Les enseignants contractuels des collèges et lycées de Mayotte traversent une période délicate, marquée par des salaires amputés ou parfois totalement impayés. Chaque samedi, ces enseignants manifestent dans leurs établissements respectifs. Certains témoignent de difficultés à subvenir à leurs besoins essentiels : se nourrir, acheter du carburant ou encore payer leurs factures mensuelles. Dans un communiqué daté du 29 octobre, le collectif du collège de Mtsamboro a invité tous ses membres « à se retrouver le samedi 8 novembre dès 11 h devant le collège pour une mobilisation pacifique et déterminée ».
Le texte ajoute : «La situation actuelle à Mayotte (retards de salaires, conditions de travail dégradées, manque de moyens pour nos élèves et nos personnels) ne peut plus durer.
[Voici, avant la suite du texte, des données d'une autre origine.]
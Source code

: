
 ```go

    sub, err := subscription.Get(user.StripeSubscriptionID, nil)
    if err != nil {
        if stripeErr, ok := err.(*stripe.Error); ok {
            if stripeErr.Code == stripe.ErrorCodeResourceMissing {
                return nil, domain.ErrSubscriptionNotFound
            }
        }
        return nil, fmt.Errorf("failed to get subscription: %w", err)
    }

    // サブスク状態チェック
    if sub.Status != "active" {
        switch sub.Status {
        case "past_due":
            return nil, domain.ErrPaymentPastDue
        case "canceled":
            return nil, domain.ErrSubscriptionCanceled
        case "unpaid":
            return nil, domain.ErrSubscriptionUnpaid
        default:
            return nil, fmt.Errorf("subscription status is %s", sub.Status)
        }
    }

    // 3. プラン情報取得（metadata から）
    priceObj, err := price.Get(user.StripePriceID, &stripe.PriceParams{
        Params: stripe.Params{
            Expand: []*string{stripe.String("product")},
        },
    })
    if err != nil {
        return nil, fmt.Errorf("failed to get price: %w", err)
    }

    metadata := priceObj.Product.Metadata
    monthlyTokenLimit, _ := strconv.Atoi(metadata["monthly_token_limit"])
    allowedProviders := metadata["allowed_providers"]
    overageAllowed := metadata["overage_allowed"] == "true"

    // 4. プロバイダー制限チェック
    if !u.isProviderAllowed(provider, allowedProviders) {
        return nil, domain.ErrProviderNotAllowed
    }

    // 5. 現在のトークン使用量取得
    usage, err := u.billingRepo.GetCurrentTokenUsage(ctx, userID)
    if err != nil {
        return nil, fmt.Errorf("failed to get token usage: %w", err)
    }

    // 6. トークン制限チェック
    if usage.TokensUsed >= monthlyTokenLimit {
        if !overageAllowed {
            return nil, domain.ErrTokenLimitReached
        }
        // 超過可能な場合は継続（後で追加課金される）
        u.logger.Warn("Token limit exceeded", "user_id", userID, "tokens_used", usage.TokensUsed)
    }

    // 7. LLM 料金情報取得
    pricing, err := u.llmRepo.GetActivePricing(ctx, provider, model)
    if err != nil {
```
Venez nombreux, avec pancartes, banderoles et détermination. C’est le moment de faire entendre notre voix, notre réalité, notre engagement pour nos élèves. Ensemble, faisons bouger les lignes pour l’avenir de notre île et de notre école». Lors de la mobilisation du samedi 8 novembre, plusieurs slogans figuraient sur les pancartes : «Travail sans salaire ? Ce n’est pas une vocation, c’est de l’exploitation !» ou encore «Le savoir n’a pas de prix, mais le travail si».
Selon l’un des initiateurs du mouvement, Houmédi Halid, enseignant de français langue seconde, l’objectif de cette mobilisation était de «faire le point ensemble et de partager les situations». Il s’est dit inquiet du sort de certains collègues «sans aucun revenu, sans compte bancaire ni salaire». Au nom du collectif du collège de Mtsamboro, il a appelé l’ensemble du personnel de l’éducation ainsi que la population à rejoindre les mobilisations spontanées «afin que cette situation prenne fin le plus rapidement possible».
La rectrice pointée du doigt
Le 23 octobre dernier, lors d’une manifestation à Mamudzu, plusieurs enseignants se sont symboliquement allongés au sol pour illustrer leur désarroi. « Cela fait plus de trois mois que nous ne sommes pas payés. Nous avons voulu montrer la mort symbolique du corps enseignant », a confié un professeur du collège de Kawéni.
La nouvelle rectrice, Valérie Debuchy, en poste depuis juin dernier, est accusée par plusieurs enseignants de ne pas tenir ses promesses. «Elle multiplie les engagements non tenus envers des centaines d’enseignants, majoritairement étrangers, affectés à Mayotte», affirme un enseignant du collège de Kawéni.
Sous couvert d’anonymat, un autre enseignant explique : «Nous survivons grâce à la solidarité entre collègues. Mais certains ont énormément du mal à subvenir à leurs besoins, notamment pour le logement». Les enseignants que nous avons contactés samedi dernier affirment ne pas connaître les causes exactes de ces difficultés. «La rectrice n’a, à en aucun moment, précisé l’origine du problème. Elle ne fait que promettre des solutions qui ne sont malheureusement jamais appliquées», a déploré l’un d’eux.Plusieurs fédérations et collectifs d’enseignants ont apporté leur soutien aux manifestants.
Parmi elles figure Sud Éducation, une fédération syndicale française «Solidaires, Unitaires et Démocratiques» qui regroupe l’ensemble du personnel de l’éducation, de la maternelle à l’université. Rappelons que, depuis trois ans, les salaires des enseignants contractuels de Mayotte sont mandatés par le rectorat puis versés par les services français des finances publiques basés à La Réunion. Les difficultés actuelles découleraient, selon plusieurs sources, d’une réorganisation administrative.